■ EXERCISE REQUIREMENTS:
The lines you return should be those containing the string "getNestedState", taken from the data below.

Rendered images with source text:
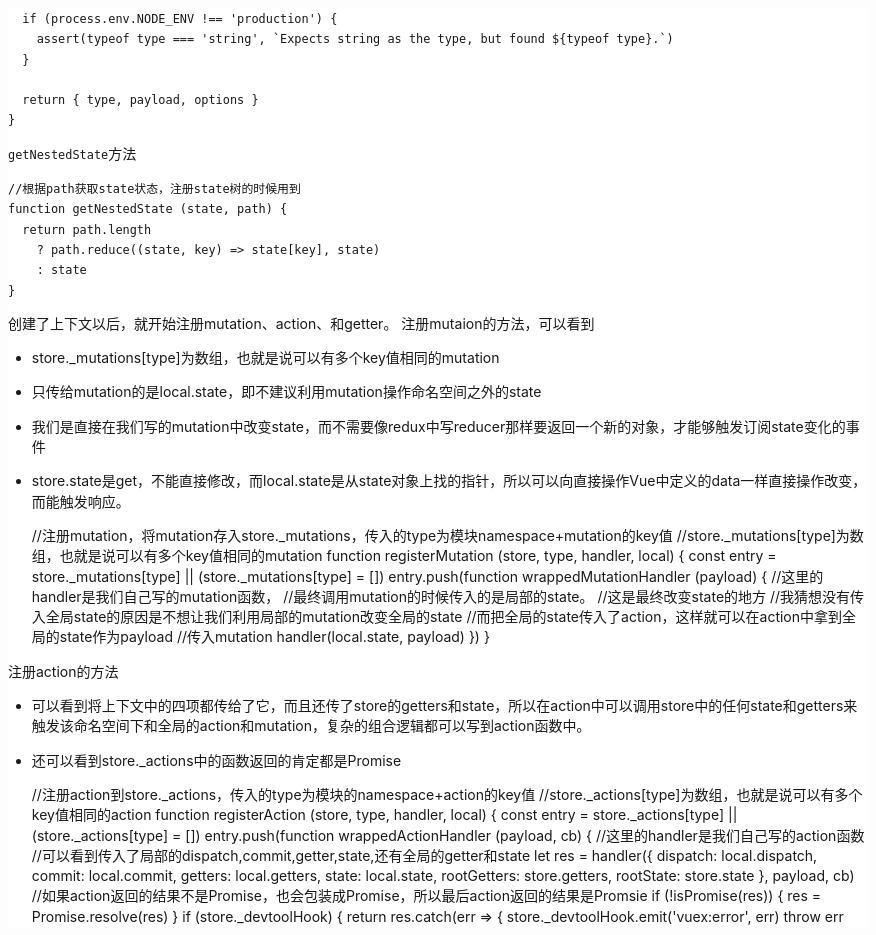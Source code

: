 	  if (process.env.NODE_ENV !== 'production') {
	    assert(typeof type === 'string', `Expects string as the type, but found ${typeof type}.`)
	  }

	  return { type, payload, options }
	}

`getNestedState`方法

	//根据path获取state状态，注册state树的时候用到
	function getNestedState (state, path) {
	  return path.length
	    ? path.reduce((state, key) => state[key], state)
	    : state
	}

创建了上下文以后，就开始注册mutation、action、和getter。
注册mutaion的方法，可以看到

- store._mutations[type]为数组，也就是说可以有多个key值相同的mutation
- 只传给mutation的是local.state，即不建议利用mutation操作命名空间之外的state
- 我们是直接在我们写的mutation中改变state，而不需要像redux中写reducer那样要返回一个新的对象，才能够触发订阅state变化的事件
- store.state是get，不能直接修改，而local.state是从state对象上找的指针，所以可以向直接操作Vue中定义的data一样直接操作改变，而能触发响应。

	//注册mutation，将mutation存入store._mutations，传入的type为模块namespace+mutation的key值
	//store._mutations[type]为数组，也就是说可以有多个key值相同的mutation
	function registerMutation (store, type, handler, local) {
	  const entry = store._mutations[type] || (store._mutations[type] = [])
	  entry.push(function wrappedMutationHandler (payload) {
	    //这里的handler是我们自己写的mutation函数，
	    //最终调用mutation的时候传入的是局部的state。
	    //这是最终改变state的地方
	    //我猜想没有传入全局state的原因是不想让我们利用局部的mutation改变全局的state
	    //而把全局的state传入了action，这样就可以在action中拿到全局的state作为payload
	    //传入mutation
	    handler(local.state, payload)
	  })
	}

注册action的方法

- 可以看到将上下文中的四项都传给了它，而且还传了store的getters和state，所以在action中可以调用store中的任何state和getters来触发该命名空间下和全局的action和mutation，复杂的组合逻辑都可以写到action函数中。
- 还可以看到store._actions中的函数返回的肯定都是Promise

	//注册action到store._actions，传入的type为模块的namespace+action的key值
	//store._actions[type]为数组，也就是说可以有多个key值相同的action
	function registerAction (store, type, handler, local) {
	  const entry = store._actions[type] || (store._actions[type] = [])
	  entry.push(function wrappedActionHandler (payload, cb) {
	    //这里的handler是我们自己写的action函数
	    //可以看到传入了局部的dispatch,commit,getter,state,还有全局的getter和state
	    let res = handler({
	      dispatch: local.dispatch,
	      commit: local.commit,
	      getters: local.getters,
	      state: local.state,
	      rootGetters: store.getters,
	      rootState: store.state
	    }, payload, cb)
	    //如果action返回的结果不是Promise，也会包装成Promise，所以最后action返回的结果是Promsie
	    if (!isPromise(res)) {
	      res = Promise.resolve(res)
	    }
	    if (store._devtoolHook) {
	      return res.catch(err => {
	        store._devtoolHook.emit('vuex:error', err)
	        throw err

■ TASK RESULT:
`getNestedState`方法
	function getNestedState (state, path) {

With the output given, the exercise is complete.